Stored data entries
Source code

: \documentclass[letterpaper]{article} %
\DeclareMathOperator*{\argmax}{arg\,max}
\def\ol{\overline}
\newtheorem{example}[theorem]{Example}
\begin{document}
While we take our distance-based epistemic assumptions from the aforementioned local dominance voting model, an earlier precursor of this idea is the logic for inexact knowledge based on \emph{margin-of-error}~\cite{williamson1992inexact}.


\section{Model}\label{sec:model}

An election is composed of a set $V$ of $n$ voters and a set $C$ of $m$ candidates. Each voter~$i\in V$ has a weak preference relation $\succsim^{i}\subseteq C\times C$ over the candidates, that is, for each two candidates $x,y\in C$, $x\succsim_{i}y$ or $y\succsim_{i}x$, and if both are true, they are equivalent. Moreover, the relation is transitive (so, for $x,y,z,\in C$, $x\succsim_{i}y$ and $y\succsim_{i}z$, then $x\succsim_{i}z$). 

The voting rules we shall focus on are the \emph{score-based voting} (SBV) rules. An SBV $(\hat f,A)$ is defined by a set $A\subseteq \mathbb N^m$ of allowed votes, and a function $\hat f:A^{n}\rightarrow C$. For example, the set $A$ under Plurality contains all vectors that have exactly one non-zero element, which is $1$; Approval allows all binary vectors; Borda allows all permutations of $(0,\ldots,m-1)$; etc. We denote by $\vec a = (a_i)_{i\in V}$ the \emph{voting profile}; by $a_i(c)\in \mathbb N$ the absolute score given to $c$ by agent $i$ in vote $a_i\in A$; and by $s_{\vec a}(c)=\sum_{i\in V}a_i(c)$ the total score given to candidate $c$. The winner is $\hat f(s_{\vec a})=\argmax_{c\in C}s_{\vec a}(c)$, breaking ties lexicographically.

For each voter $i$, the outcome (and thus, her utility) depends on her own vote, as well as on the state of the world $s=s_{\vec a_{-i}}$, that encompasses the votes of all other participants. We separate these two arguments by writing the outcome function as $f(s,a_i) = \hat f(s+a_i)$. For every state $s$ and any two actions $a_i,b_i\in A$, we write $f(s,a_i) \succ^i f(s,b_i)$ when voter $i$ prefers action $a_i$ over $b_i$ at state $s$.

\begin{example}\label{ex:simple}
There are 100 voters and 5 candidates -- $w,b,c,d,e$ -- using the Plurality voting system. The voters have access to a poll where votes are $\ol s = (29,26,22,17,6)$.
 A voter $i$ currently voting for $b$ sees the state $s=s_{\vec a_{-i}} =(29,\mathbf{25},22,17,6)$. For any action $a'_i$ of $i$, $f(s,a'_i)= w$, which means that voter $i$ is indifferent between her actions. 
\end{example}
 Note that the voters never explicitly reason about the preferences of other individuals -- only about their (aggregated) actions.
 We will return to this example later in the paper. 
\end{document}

▶ Prompt: Your output must be an exact copy of every entry.

▶ Output below:
Source code

: \documentclass[letterpaper]{article} %
\DeclareMathOperator*{\argmax}{arg\,max}
\def\ol{\overline}
\newtheorem{example}[theorem]{Example}
\begin{document}
While we take our distance-based epistemic assumptions from the aforementioned local dominance voting model, an earlier precursor of this idea is the logic for inexact knowledge based on \emph{margin-of-error}~\cite{williamson1992inexact}.


\section{Model}\label{sec:model}

An election is composed of a set $V$ of $n$ voters and a set $C$ of $m$ candidates. Each voter~$i\in V$ has a weak preference relation $\succsim^{i}\subseteq C\times C$ over the candidates, that is, for each two candidates $x,y\in C$, $x\succsim_{i}y$ or $y\succsim_{i}x$, and if both are true, they are equivalent. Moreover, the relation is transitive (so, for $x,y,z,\in C$, $x\succsim_{i}y$ and $y\succsim_{i}z$, then $x\succsim_{i}z$). 

The voting rules we shall focus on are the \emph{score-based voting} (SBV) rules. An SBV $(\hat f,A)$ is defined by a set $A\subseteq \mathbb N^m$ of allowed votes, and a function $\hat f:A^{n}\rightarrow C$. For example, the set $A$ under Plurality contains all vectors that have exactly one non-zero element, which is $1$; Approval allows all binary vectors; Borda allows all permutations of $(0,\ldots,m-1)$; etc. We denote by $\vec a = (a_i)_{i\in V}$ the \emph{voting profile}; by $a_i(c)\in \mathbb N$ the absolute score given to $c$ by agent $i$ in vote $a_i\in A$; and by $s_{\vec a}(c)=\sum_{i\in V}a_i(c)$ the total score given to candidate $c$. The winner is $\hat f(s_{\vec a})=\argmax_{c\in C}s_{\vec a}(c)$, breaking ties lexicographically.

For each voter $i$, the outcome (and thus, her utility) depends on her own vote, as well as on the state of the world $s=s_{\vec a_{-i}}$, that encompasses the votes of all other participants. We separate these two arguments by writing the outcome function as $f(s,a_i) = \hat f(s+a_i)$. For every state $s$ and any two actions $a_i,b_i\in A$, we write $f(s,a_i) \succ^i f(s,b_i)$ when voter $i$ prefers action $a_i$ over $b_i$ at state $s$.

\begin{example}\label{ex:simple}
There are 100 voters and 5 candidates -- $w,b,c,d,e$ -- using the Plurality voting system. The voters have access to a poll where votes are $\ol s = (29,26,22,17,6)$.
 A voter $i$ currently voting for $b$ sees the state $s=s_{\vec a_{-i}} =(29,\mathbf{25},22,17,6)$. For any action $a'_i$ of $i$, $f(s,a'_i)= w$, which means that voter $i$ is indifferent between her actions. 
\end{example}
 Note that the voters never explicitly reason about the preferences of other individuals -- only about their (aggregated) actions.
 We will return to this example later in the paper. 
\end{document}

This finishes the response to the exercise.